- Exercise -
What follows is a listing; restate all of it word for word.

※ ※ ※

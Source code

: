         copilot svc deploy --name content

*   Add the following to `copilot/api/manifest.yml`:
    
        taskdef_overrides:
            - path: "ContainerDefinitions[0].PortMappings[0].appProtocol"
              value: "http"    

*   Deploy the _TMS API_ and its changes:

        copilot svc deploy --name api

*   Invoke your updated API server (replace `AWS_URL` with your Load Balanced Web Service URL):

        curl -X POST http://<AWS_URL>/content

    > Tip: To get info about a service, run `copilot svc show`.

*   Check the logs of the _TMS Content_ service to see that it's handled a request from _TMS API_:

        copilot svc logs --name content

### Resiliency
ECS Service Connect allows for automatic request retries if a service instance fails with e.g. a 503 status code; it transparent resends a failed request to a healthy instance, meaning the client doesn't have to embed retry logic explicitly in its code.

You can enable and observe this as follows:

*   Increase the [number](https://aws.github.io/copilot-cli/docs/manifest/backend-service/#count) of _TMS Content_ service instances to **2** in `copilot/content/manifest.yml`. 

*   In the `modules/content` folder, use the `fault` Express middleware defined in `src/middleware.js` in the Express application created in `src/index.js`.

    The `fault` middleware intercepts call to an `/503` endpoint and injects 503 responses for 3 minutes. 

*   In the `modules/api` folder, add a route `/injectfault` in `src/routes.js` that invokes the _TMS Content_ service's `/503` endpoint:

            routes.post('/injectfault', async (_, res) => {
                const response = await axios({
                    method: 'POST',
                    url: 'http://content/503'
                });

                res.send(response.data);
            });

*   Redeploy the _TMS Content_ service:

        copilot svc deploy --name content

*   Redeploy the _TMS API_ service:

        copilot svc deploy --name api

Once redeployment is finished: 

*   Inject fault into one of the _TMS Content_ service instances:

※ ※ ※

- Exercise output -
Source code

:         copilot svc deploy --name content

*   Add the following to `copilot/api/manifest.yml`:
    
        taskdef_overrides:
            - path: "ContainerDefinitions[0].PortMappings[0].appProtocol"
              value: "http"    

*   Deploy the _TMS API_ and its changes:

        copilot svc deploy --name api

*   Invoke your updated API server (replace `AWS_URL` with your Load Balanced Web Service URL):

        curl -X POST http://<AWS_URL>/content

    > Tip: To get info about a service, run `copilot svc show`.

*   Check the logs of the _TMS Content_ service to see that it's handled a request from _TMS API_:

        copilot svc logs --name content

### Resiliency
ECS Service Connect allows for automatic request retries if a service instance fails with e.g. a 503 status code; it transparent resends a failed request to a healthy instance, meaning the client doesn't have to embed retry logic explicitly in its code.

You can enable and observe this as follows:

*   Increase the [number](https://aws.github.io/copilot-cli/docs/manifest/backend-service/#count) of _TMS Content_ service instances to **2** in `copilot/content/manifest.yml`. 

*   In the `modules/content` folder, use the `fault` Express middleware defined in `src/middleware.js` in the Express application created in `src/index.js`.

    The `fault` middleware intercepts call to an `/503` endpoint and injects 503 responses for 3 minutes. 

*   In the `modules/api` folder, add a route `/injectfault` in `src/routes.js` that invokes the _TMS Content_ service's `/503` endpoint:

            routes.post('/injectfault', async (_, res) => {
                const response = await axios({
                    method: 'POST',
                    url: 'http://content/503'
                });

                res.send(response.data);
            });

*   Redeploy the _TMS Content_ service:

        copilot svc deploy --name content

*   Redeploy the _TMS API_ service:

        copilot svc deploy --name api

Once redeployment is finished: 

*   Inject fault into one of the _TMS Content_ service instances:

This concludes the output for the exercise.